The authors of the new book, Abolition. Feminism. Now. discuss why racialized state violence and gender-based violence have to be fought together, by Angela Y. Davis,  Gina Dent,  Erica R. Meiners,  Beth E. Richie, and  Nia T. Evans. Excerpt below:

In almost all debates about police and prison abolition, someone will undoubtedly ask: What about the rapists? We tell ourselves very simplistic stories about gender violence, particularly sexual assault. The story usually goes like this: if you’re bad, you go to jail, but if you’re good the police will protect you. Prisons are important because they keep rapists—and people who abuse women in general—locked away to protect the public.


This story, while conveniently tidy, obscures more complicated truths. Survivors of gender violence—particularly those who are Black, queer, trans, Indigenous, poor, or nonbinary—are often also victims of state violence. Most women and girls in prisons are survivors of sexual abuse; thousands now face compounding forms of violence behind bars. Police often dismiss or criminalize people who report sexual violence, which is one of the reasons why less than 31 percent of sexual assaults are reported to police. Those who do report receive scant justice. Only 5 percent of sexual assaults lead to an arrest and only 1.3 percent are ever referred to a prosecutor. Worse yet, sexual violence is the second most frequently reported form of police misconduct after excessive force. Police households are more likely to experience domestic violence than the general population.


It turns out that many of the people and places that claim to protect the public from gender violence are often horrific sources of that very same violence. And –unlike a neighbor, partner, or family member—the abuse carries the power and protection of the state. Suddenly, our simple stories fall apart; the solutions become less clear. Who do you call when the police officer is the rapist? What do you do when calling the cops on your abuser brings violence—not relief—to your door?


This is the challenge taken up by Angela Y. Davis, Gina Dent, Erica R. Meiners, and Beth E. Richie in their new book Abolition. Feminism. Now. They introduce readers to a global movement of survivors, overwhelmingly Black, brown, queer, and trans, who realized decades ago that violence in the home could not be solved by violence from the state. That the care and safety survivors need will never be delivered by the people and places that violate and imprison them. So, instead, these survivors rejected carceral solutions and built new community-based systems of care, support, and accountability. They organized mutual aid for survivors; pooled their money, time, and resources to release family and friends from prison; and fought tooth and nail as cities responded to violence by draining public services and fueling mass incarceration. This is abolition feminism: the union of two movements—one seeking to build a world that negates the need for prisons and police, the other seeking to end gender violence—that targets deeply ingrained forms of violence that keep people trapped, in danger, and distinctly unfree.

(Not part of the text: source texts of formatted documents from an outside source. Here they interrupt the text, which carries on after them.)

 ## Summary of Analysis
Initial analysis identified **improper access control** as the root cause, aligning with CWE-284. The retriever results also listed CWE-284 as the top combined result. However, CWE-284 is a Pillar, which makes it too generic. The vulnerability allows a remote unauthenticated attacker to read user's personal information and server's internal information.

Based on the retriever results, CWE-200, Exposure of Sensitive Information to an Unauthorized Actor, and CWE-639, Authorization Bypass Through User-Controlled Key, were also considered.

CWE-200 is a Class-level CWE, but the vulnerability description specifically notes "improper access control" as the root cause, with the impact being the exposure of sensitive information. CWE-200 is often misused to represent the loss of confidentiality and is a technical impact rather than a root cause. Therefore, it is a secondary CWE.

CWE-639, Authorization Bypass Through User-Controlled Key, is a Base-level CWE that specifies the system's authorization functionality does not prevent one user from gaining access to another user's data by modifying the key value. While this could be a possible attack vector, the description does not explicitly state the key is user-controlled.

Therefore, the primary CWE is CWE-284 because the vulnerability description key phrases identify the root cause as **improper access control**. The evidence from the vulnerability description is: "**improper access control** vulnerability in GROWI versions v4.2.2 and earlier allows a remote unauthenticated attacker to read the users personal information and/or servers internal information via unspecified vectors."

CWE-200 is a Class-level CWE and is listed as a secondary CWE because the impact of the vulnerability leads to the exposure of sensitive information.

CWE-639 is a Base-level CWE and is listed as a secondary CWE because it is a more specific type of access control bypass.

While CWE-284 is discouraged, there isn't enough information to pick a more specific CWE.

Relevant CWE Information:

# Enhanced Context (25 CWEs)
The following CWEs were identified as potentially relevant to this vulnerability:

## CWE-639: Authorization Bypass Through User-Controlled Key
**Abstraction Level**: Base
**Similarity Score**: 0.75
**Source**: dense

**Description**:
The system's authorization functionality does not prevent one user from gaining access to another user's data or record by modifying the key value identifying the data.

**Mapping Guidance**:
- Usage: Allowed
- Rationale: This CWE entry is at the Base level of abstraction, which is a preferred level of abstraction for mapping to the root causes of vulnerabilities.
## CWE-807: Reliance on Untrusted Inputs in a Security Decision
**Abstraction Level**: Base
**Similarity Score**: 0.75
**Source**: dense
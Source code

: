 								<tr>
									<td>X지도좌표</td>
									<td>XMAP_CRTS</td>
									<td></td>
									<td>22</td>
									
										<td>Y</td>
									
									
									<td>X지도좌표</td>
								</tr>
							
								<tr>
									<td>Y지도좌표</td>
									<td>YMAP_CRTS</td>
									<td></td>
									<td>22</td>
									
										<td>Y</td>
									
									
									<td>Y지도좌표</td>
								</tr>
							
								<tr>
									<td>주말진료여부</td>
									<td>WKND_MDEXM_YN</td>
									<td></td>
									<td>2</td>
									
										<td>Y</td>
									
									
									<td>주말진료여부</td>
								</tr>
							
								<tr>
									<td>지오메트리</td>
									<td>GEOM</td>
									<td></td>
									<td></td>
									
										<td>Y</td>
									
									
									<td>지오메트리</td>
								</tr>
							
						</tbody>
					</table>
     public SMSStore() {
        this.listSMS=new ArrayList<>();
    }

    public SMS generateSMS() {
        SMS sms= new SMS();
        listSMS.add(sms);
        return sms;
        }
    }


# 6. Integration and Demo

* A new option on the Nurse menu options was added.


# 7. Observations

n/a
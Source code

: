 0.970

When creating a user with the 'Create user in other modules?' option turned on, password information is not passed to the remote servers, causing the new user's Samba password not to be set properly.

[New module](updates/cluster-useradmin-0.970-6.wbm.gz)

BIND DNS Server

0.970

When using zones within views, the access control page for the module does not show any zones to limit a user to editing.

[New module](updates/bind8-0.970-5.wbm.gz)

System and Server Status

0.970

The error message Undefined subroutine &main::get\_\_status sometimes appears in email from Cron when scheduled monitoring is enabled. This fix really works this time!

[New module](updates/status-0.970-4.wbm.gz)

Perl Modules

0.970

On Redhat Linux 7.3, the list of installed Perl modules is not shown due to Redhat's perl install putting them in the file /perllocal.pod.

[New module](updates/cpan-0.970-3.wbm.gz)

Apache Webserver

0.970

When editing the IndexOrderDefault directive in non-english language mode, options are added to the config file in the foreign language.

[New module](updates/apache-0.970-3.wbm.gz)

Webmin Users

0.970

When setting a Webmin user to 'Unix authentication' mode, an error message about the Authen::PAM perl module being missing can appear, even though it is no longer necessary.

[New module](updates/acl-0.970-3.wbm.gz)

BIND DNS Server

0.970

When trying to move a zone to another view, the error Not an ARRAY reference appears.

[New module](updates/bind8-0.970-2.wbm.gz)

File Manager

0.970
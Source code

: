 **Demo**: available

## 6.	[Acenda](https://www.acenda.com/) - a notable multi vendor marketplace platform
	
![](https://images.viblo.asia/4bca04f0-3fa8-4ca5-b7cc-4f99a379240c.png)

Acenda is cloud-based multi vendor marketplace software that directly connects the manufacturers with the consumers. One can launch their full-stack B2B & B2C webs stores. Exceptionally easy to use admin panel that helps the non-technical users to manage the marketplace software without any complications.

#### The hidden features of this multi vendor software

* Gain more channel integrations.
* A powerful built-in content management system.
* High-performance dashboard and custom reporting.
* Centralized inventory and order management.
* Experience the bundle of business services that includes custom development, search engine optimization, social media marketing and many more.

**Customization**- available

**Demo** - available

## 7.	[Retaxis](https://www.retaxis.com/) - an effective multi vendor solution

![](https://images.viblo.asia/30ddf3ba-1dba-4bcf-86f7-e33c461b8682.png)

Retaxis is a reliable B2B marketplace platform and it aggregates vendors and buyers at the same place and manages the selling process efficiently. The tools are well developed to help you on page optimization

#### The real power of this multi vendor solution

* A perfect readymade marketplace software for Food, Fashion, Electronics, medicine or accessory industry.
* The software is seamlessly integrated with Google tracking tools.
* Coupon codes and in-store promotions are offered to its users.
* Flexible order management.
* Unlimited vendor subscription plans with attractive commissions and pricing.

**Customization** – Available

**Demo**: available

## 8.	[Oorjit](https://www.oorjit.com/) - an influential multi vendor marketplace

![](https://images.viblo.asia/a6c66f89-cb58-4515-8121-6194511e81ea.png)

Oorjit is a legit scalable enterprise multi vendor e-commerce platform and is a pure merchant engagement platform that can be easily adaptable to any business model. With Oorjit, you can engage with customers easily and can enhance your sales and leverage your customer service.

Abolition. Feminism. Now. is a demand in every way. It pushes readers not to accept simple stories but to embrace complexity and new ways of thinking. But it is also a celebration of feminist agitators and freedom fighters who undermine the carceral state while building new sources safety, repair, and accountability. Of an ever-changing, growing, and evolving movement that puts survivors at the center of its analysis, not the periphery. And of a historic political struggle that considers freedom worth the fight. And, in the end, the authors make it clear that abolition feminism isn’t on its way; it’s already unfolding all around us.